Work request: Make an exact copy of each entry, leaving out every picture.

[Stored items]
━━━━

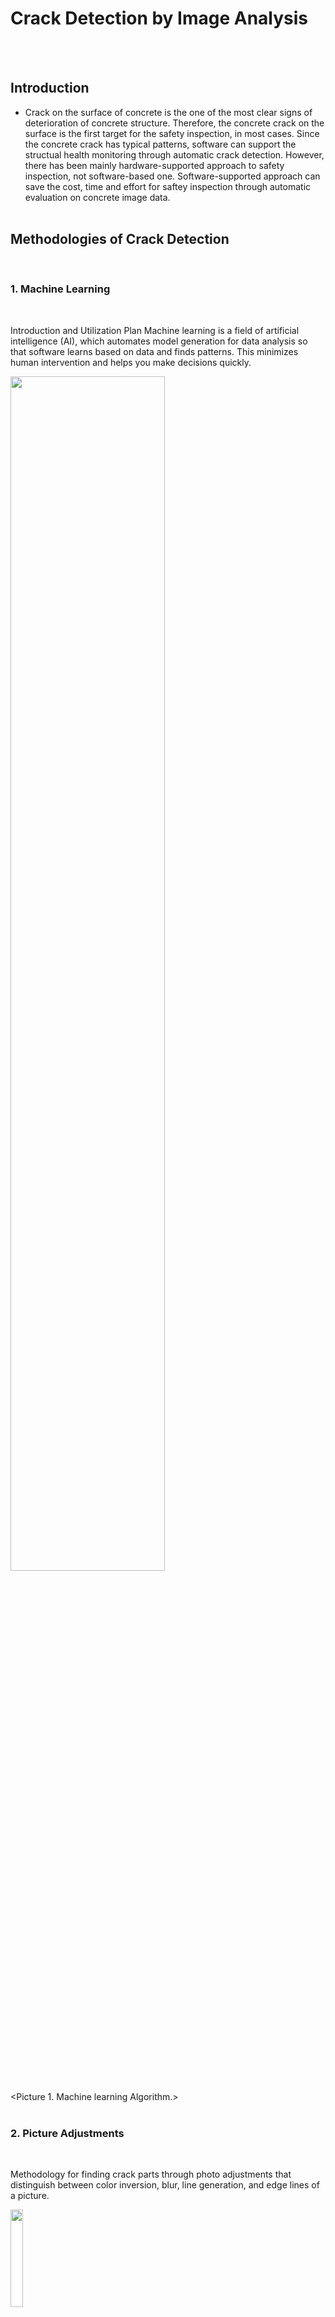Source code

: # Crack Detection by Image Analysis

</br></br>

## Introduction
- Crack on the surface of concrete is the one of the most clear signs of deterioration of concrete structure. Therefore, the concrete crack on the surface is the first target for the safety inspection, in most cases. Since the concrete crack has typical patterns, software can support the structual health monitoring through automatic crack detection. However, there has been mainly hardware-supported approach to safety inspection, not software-based one. Software-supported approach can save the cost, time and effort for saftey inspection through automatic evaluation on concrete image data. <br><br>

## Methodologies of Crack Detection 

</br>

### 1. Machine Learning

</br>

Introduction and Utilization Plan Machine learning is a field of artificial intelligence (AI), which automates model generation for data analysis so that software learns based on data and finds patterns. This minimizes human intervention and helps you make decisions quickly.

<img src="https://user-images.githubusercontent.com/95650171/153851002-b9feb408-91be-4870-a530-f8f17bd63de2.jpg" width="70%">

<Picture 1. Machine learning Algorithm.> <br> <br>


### 2. Picture Adjustments

</br>

Methodology for finding crack parts through photo adjustments that distinguish between color inversion, blur, line generation, and edge lines of a picture.

<img src="https://user-images.githubusercontent.com/95650171/153852104-2a232522-3242-4ca0-8001-4bbbe6860896.png" width="20%">

<Picture 2. Picture Adjustments Diagram.> <br> <br>

## Methodology of the Machine Learning

- Trained File requires a negative image and a positive image. The higher numbers of image get the better result and the distinction between the two images positive and negative should be clear. Also need to General Setting if you want to get good result of crack dectation.

</br>

![diagram drawio](https://user-images.githubusercontent.com/95650171/153854980-e747b219-7a88-47e3-bb16-86ba4208d9e0.png)

<Picture 3. Methodology of the Machine Learning Algorithm.> <br> <br>

### 1. How to make XML.File(Trained file) by Machine Learning 

</br>

<img src="https://user-images.githubusercontent.com/95650171/153857279-0e5c5cc6-9ded-4eb0-9ce7-6f19aeb2c57f.png" width="70%">

<Picture 4. Cascade Software> <br> <br>


- **First, you should download Cascade software(https://amin-ahmadi.com/cascade-trainer-gui/).**
- **Second, It is appropriate to set Cascade's Input and 10-15 Common Part's Number of Stages. And I recommend not touching other settings.** 
- **Third, In the cascade part, Sample Width and Height maintain 24x24, and Feature Type provides HAAR.**
- **Fourth, press Strart button, and wait a few minutes and will get XML.File.**

 </br>
 
 <img src="https://user-images.githubusercontent.com/95650171/153859628-6ae9d563-bd07-426b-84b6-3db7029c62f4.png" width="70%">
 
 <Picture 5. Negative and Positive files.> <br> <br>

- PS.It took me much time to get a lot of trial and error and xml files here. The advice I want to give is to use an image that clearly distinguishes the negative file from the positive file.

 </br>
 
### 2. How to use Crack detection.py and general setting.

</br>

<img src="https://user-images.githubusercontent.com/95650171/153862776-8c18b4bd-1b7a-416e-abd3-4325977b6d90.PNG" width="60%">

<Picture 6. Crack detection.py> <br> <br>

- **First, You should put the Trained File (XML.file) in the yellow box.**  
- **Second, In the Orange box, put your crack Image.**
- **Third, You should adjust General Setting such as ScaleFactor, minNeighbors, minSize, maxSize.**
- Example) If you want to use Cascade6.xml and 5.jpg, this is best setting : ScaleFactor=1.1 minNeighbors=4, minSize=3,3, maxSize=5,5. 

 </br>
 
### 3. Result of the Machine Learning.

 </br>

<img src="https://user-images.githubusercontent.com/95650171/153886849-4de34ca3-647a-4b72-b95f-2d3c6c1545c6.jpg" width="40%"> <img src="https://user-images.githubusercontent.com/95650171/153886903-5fff36ee-757c-4aec-ae8d-87759142f452.jpg" width="40%">

- **Picture 7,8** Left **Original Image** and Right **Result of Image** 

<img src="https://user-images.githubusercontent.com/95650171/153889125-8ac3d4b0-1543-4d21-80b0-0251e8eda6b0.jpg" width="40%"> <img src="https://user-images.githubusercontent.com/95650171/153889175-c253d173-86d5-421e-9618-20e375bdac97.jpg" width="40%">

- **Picture 9,10** Left **Original Image** and Right **Result of Image**

## Methodology of the Detection by Picture Adjustments

- It is a method of finding the cracks by controlling the changes and effects of images. 
- It is advantageous in terms of time because there is no need to distinguish between negative and positive image files.

</br>

### 1. How to use Picture Adjustment.py and general setting.

</br>

<img src="https://user-images.githubusercontent.com/95650171/153893356-be7cc6ae-05f3-4e84-9ea3-a688ae5276f5.PNG" width="50%">

<Picture 11. Picture Adjustment.py> <br> <br>

- **First, You should put the Original file in the yellow box.**  
- **Second, In the red box, you can see the steps of the Picture Adjustments. You just turn on and off the function using the '#'.**

</br>

<img src="https://user-images.githubusercontent.com/95650171/153892469-5cb361d6-96d1-4718-be16-e48886239400.png" width="70%">

<Picture 12. Picture Adjustment Steps> <br> <br>

- **Picture Adjustment.py goes through five stages and results.**
- First, Change the color of original Image. Next change the gray color and veil the crack. 
- And then Blur the whole picture and Making Bilateral line of crack part.
- And last stage is making the Edge line of crack.

</br>

### 2. Result of the Detection by Picture Adjustments


</br>

<img src="https://user-images.githubusercontent.com/95650171/153886849-4de34ca3-647a-4b72-b95f-2d3c6c1545c6.jpg" width="40%"> <img src="https://user-images.githubusercontent.com/95650171/153897870-6e9814d8-3d01-4eea-8d14-c68b46b09801.jpg" width="40%">

- **Picture 13,14** Left **Original Image** and Right **Result of Image**

<img src="https://user-images.githubusercontent.com/95650171/153889125-8ac3d4b0-1543-4d21-80b0-0251e8eda6b0.jpg" width="40%"> <img src="https://user-images.githubusercontent.com/95650171/153898095-bb9c13a2-ca05-4a35-b2e4-458bb582bd48.jpg" width="40%">

- **Picture 15,16** Left **Original Image** and Right **Result of Image**

- Cracks similar to the background color are difficult to find. This is because, rather than looking for cracks, this is looking for distinct parts through Picture Adjustments.

## Reference

</br>

- https://www.logpoint.com/de/blog/explained-siemply-machine-learning/

- https://www.youtube.com/watch?v=XrCAvs9AePM&list=LL&index=4&t=1496s

- https://www.youtube.com/watch?v=POSYDLcspIk

- **Data Sets** https://doi.org/10.15142/T3TD19

## PS

These Code & Result made by TEAM (Seong-ho Ha and Cristobal Diaz) of Crack Detection by Image Analysis for DDP Project 21/22 semester.

Also, since it is the first file to be uploaded to Github and the file Readme.md, please feel free to contact me if you have any problems.

__It is always fun to learn and study new things.__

━━━━

Answer to the problem:
Source code

: # Crack Detection by Image Analysis

</br></br>

## Introduction
- Crack on the surface of concrete is the one of the most clear signs of deterioration of concrete structure. Therefore, the concrete crack on the surface is the first target for the safety inspection, in most cases. Since the concrete crack has typical patterns, software can support the structual health monitoring through automatic crack detection. However, there has been mainly hardware-supported approach to safety inspection, not software-based one. Software-supported approach can save the cost, time and effort for saftey inspection through automatic evaluation on concrete image data. <br><br>

## Methodologies of Crack Detection 

</br>

### 1. Machine Learning

</br>

Introduction and Utilization Plan Machine learning is a field of artificial intelligence (AI), which automates model generation for data analysis so that software learns based on data and finds patterns. This minimizes human intervention and helps you make decisions quickly.

<img src="https://user-images.githubusercontent.com/95650171/153851002-b9feb408-91be-4870-a530-f8f17bd63de2.jpg" width="70%">

<Picture 1. Machine learning Algorithm.> <br> <br>


### 2. Picture Adjustments

</br>

Methodology for finding crack parts through photo adjustments that distinguish between color inversion, blur, line generation, and edge lines of a picture.

<img src="https://user-images.githubusercontent.com/95650171/153852104-2a232522-3242-4ca0-8001-4bbbe6860896.png" width="20%">

<Picture 2. Picture Adjustments Diagram.> <br> <br>

## Methodology of the Machine Learning

- Trained File requires a negative image and a positive image. The higher numbers of image get the better result and the distinction between the two images positive and negative should be clear. Also need to General Setting if you want to get good result of crack dectation.

</br>

![diagram drawio](https://user-images.githubusercontent.com/95650171/153854980-e747b219-7a88-47e3-bb16-86ba4208d9e0.png)

<Picture 3. Methodology of the Machine Learning Algorithm.> <br> <br>

### 1. How to make XML.File(Trained file) by Machine Learning 

</br>

<img src="https://user-images.githubusercontent.com/95650171/153857279-0e5c5cc6-9ded-4eb0-9ce7-6f19aeb2c57f.png" width="70%">

<Picture 4. Cascade Software> <br> <br>


- **First, you should download Cascade software(https://amin-ahmadi.com/cascade-trainer-gui/).**
- **Second, It is appropriate to set Cascade's Input and 10-15 Common Part's Number of Stages. And I recommend not touching other settings.** 
- **Third, In the cascade part, Sample Width and Height maintain 24x24, and Feature Type provides HAAR.**
- **Fourth, press Strart button, and wait a few minutes and will get XML.File.**

 </br>
 
 <img src="https://user-images.githubusercontent.com/95650171/153859628-6ae9d563-bd07-426b-84b6-3db7029c62f4.png" width="70%">
 
 <Picture 5. Negative and Positive files.> <br> <br>

- PS.It took me much time to get a lot of trial and error and xml files here. The advice I want to give is to use an image that clearly distinguishes the negative file from the positive file.

 </br>
 
### 2. How to use Crack detection.py and general setting.

</br>

<img src="https://user-images.githubusercontent.com/95650171/153862776-8c18b4bd-1b7a-416e-abd3-4325977b6d90.PNG" width="60%">

<Picture 6. Crack detection.py> <br> <br>

- **First, You should put the Trained File (XML.file) in the yellow box.**  
- **Second, In the Orange box, put your crack Image.**
- **Third, You should adjust General Setting such as ScaleFactor, minNeighbors, minSize, maxSize.**
- Example) If you want to use Cascade6.xml and 5.jpg, this is best setting : ScaleFactor=1.1 minNeighbors=4, minSize=3,3, maxSize=5,5. 

 </br>
 
### 3. Result of the Machine Learning.

 </br>

<img src="https://user-images.githubusercontent.com/95650171/153886849-4de34ca3-647a-4b72-b95f-2d3c6c1545c6.jpg" width="40%"> <img src="https://user-images.githubusercontent.com/95650171/153886903-5fff36ee-757c-4aec-ae8d-87759142f452.jpg" width="40%">

- **Picture 7,8** Left **Original Image** and Right **Result of Image** 

<img src="https://user-images.githubusercontent.com/95650171/153889125-8ac3d4b0-1543-4d21-80b0-0251e8eda6b0.jpg" width="40%"> <img src="https://user-images.githubusercontent.com/95650171/153889175-c253d173-86d5-421e-9618-20e375bdac97.jpg" width="40%">

- **Picture 9,10** Left **Original Image** and Right **Result of Image**

## Methodology of the Detection by Picture Adjustments

- It is a method of finding the cracks by controlling the changes and effects of images. 
- It is advantageous in terms of time because there is no need to distinguish between negative and positive image files.

</br>

### 1. How to use Picture Adjustment.py and general setting.

</br>

<img src="https://user-images.githubusercontent.com/95650171/153893356-be7cc6ae-05f3-4e84-9ea3-a688ae5276f5.PNG" width="50%">

<Picture 11. Picture Adjustment.py> <br> <br>

- **First, You should put the Original file in the yellow box.**  
- **Second, In the red box, you can see the steps of the Picture Adjustments. You just turn on and off the function using the '#'.**

</br>

<img src="https://user-images.githubusercontent.com/95650171/153892469-5cb361d6-96d1-4718-be16-e48886239400.png" width="70%">

<Picture 12. Picture Adjustment Steps> <br> <br>

- **Picture Adjustment.py goes through five stages and results.**
- First, Change the color of original Image. Next change the gray color and veil the crack. 
- And then Blur the whole picture and Making Bilateral line of crack part.
- And last stage is making the Edge line of crack.

</br>

### 2. Result of the Detection by Picture Adjustments


</br>

<img src="https://user-images.githubusercontent.com/95650171/153886849-4de34ca3-647a-4b72-b95f-2d3c6c1545c6.jpg" width="40%"> <img src="https://user-images.githubusercontent.com/95650171/153897870-6e9814d8-3d01-4eea-8d14-c68b46b09801.jpg" width="40%">

- **Picture 13,14** Left **Original Image** and Right **Result of Image**

<img src="https://user-images.githubusercontent.com/95650171/153889125-8ac3d4b0-1543-4d21-80b0-0251e8eda6b0.jpg" width="40%"> <img src="https://user-images.githubusercontent.com/95650171/153898095-bb9c13a2-ca05-4a35-b2e4-458bb582bd48.jpg" width="40%">

- **Picture 15,16** Left **Original Image** and Right **Result of Image**

- Cracks similar to the background color are difficult to find. This is because, rather than looking for cracks, this is looking for distinct parts through Picture Adjustments.

## Reference

</br>

- https://www.logpoint.com/de/blog/explained-siemply-machine-learning/

- https://www.youtube.com/watch?v=XrCAvs9AePM&list=LL&index=4&t=1496s

- https://www.youtube.com/watch?v=POSYDLcspIk

- **Data Sets** https://doi.org/10.15142/T3TD19

## PS

These Code & Result made by TEAM (Seong-ho Ha and Cristobal Diaz) of Crack Detection by Image Analysis for DDP Project 21/22 semester.

Also, since it is the first file to be uploaded to Github and the file Readme.md, please feel free to contact me if you have any problems.

__It is always fun to learn and study new things.__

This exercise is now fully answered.